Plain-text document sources
======

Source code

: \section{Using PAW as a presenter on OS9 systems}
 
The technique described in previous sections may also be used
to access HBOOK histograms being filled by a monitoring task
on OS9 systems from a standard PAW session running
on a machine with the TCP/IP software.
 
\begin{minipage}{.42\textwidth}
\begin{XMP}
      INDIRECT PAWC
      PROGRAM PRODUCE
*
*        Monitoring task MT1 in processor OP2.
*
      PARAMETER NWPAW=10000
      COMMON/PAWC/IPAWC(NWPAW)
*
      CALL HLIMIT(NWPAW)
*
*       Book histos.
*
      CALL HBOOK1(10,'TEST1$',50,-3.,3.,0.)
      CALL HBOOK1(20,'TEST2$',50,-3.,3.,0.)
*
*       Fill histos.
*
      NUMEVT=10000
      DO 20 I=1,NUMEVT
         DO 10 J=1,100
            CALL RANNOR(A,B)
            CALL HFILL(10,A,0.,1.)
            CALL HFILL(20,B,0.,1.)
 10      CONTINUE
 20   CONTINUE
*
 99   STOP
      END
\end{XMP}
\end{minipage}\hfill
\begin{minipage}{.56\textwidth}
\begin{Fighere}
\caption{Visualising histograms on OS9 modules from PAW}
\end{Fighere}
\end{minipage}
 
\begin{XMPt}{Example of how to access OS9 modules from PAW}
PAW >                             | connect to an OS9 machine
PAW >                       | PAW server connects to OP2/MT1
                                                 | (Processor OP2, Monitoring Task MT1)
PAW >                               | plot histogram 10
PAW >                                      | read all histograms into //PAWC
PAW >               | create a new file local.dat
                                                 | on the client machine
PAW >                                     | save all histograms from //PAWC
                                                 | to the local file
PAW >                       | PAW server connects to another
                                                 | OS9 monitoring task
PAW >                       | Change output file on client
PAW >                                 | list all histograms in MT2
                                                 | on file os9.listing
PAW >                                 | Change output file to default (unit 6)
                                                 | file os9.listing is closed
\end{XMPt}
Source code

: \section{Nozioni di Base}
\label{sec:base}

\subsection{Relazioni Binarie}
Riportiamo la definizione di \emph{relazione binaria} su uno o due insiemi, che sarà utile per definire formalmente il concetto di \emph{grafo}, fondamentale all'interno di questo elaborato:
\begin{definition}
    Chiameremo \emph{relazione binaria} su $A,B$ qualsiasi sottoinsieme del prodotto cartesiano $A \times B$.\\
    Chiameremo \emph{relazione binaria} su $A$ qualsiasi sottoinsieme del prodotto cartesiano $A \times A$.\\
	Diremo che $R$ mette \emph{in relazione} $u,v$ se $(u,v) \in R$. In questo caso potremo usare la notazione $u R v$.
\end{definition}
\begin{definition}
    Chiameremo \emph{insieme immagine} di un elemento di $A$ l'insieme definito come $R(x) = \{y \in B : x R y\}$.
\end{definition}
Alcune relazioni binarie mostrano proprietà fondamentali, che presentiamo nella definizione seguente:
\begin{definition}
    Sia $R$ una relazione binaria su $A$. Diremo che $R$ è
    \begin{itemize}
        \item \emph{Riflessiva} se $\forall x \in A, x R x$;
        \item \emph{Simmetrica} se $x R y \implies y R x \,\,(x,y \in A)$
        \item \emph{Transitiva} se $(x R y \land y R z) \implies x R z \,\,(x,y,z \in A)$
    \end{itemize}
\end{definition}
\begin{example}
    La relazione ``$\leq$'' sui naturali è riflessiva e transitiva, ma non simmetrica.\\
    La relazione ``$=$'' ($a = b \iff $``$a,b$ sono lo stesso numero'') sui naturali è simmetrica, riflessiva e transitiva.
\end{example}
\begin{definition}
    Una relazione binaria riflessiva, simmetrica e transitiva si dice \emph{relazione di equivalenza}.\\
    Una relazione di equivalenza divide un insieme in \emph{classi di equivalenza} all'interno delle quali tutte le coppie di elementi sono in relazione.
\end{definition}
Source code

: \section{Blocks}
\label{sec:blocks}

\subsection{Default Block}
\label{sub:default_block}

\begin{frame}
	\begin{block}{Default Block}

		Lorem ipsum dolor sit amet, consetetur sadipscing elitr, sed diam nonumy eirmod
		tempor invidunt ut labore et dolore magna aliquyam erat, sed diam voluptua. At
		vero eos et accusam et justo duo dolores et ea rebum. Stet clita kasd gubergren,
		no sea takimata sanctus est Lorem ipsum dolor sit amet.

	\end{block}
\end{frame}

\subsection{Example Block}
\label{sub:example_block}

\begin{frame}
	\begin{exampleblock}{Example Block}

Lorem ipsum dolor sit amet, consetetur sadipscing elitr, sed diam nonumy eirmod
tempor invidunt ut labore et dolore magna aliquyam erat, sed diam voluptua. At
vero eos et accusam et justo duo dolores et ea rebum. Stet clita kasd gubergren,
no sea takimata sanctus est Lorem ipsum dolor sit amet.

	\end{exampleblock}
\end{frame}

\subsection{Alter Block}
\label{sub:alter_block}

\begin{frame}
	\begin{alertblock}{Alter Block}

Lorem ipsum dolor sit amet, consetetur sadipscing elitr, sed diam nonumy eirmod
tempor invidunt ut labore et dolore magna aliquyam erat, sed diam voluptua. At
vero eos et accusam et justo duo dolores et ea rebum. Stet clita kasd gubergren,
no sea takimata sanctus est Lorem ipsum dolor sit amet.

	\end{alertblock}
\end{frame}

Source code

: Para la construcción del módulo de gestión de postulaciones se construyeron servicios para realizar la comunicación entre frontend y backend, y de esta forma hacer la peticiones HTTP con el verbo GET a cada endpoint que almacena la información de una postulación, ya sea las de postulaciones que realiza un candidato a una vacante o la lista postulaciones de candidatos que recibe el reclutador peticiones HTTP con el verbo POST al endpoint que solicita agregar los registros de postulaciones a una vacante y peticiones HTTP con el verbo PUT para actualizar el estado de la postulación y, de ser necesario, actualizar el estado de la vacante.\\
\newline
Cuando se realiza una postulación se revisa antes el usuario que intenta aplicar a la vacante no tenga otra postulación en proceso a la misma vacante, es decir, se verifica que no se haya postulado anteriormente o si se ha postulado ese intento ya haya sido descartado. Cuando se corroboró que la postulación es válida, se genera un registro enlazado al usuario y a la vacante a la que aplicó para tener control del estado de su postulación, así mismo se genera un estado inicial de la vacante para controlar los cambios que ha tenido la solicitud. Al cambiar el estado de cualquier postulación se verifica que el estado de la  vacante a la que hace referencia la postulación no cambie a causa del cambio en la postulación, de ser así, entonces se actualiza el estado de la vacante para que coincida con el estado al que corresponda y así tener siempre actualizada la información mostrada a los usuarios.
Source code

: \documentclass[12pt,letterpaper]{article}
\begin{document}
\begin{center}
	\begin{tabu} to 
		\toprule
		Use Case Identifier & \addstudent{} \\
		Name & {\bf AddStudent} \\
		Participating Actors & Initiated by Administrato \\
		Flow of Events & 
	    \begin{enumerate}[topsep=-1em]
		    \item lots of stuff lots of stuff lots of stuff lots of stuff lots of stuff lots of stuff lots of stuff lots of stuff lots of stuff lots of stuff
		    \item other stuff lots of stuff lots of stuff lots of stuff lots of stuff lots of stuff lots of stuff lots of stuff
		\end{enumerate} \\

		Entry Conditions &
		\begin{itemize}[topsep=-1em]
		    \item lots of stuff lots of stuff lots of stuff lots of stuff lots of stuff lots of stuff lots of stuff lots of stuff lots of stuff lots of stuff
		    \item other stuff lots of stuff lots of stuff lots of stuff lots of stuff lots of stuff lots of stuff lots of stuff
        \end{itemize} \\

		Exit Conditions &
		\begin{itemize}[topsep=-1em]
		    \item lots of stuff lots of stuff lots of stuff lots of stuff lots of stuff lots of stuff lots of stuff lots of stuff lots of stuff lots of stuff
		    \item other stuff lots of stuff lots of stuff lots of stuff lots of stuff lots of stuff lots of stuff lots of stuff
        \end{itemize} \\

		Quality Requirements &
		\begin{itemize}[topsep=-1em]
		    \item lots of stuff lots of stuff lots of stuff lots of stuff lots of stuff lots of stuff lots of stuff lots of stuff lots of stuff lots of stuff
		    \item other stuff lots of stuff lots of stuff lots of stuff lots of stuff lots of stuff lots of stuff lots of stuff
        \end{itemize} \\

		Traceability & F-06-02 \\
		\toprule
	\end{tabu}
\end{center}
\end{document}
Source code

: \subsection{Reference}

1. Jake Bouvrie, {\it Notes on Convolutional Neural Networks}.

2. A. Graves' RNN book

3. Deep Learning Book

======

Aim of the task: What lines in the entries above hold "enumerate"? Copy every one.

Answer:
	    \begin{enumerate}[topsep=-1em]
		\end{enumerate} \\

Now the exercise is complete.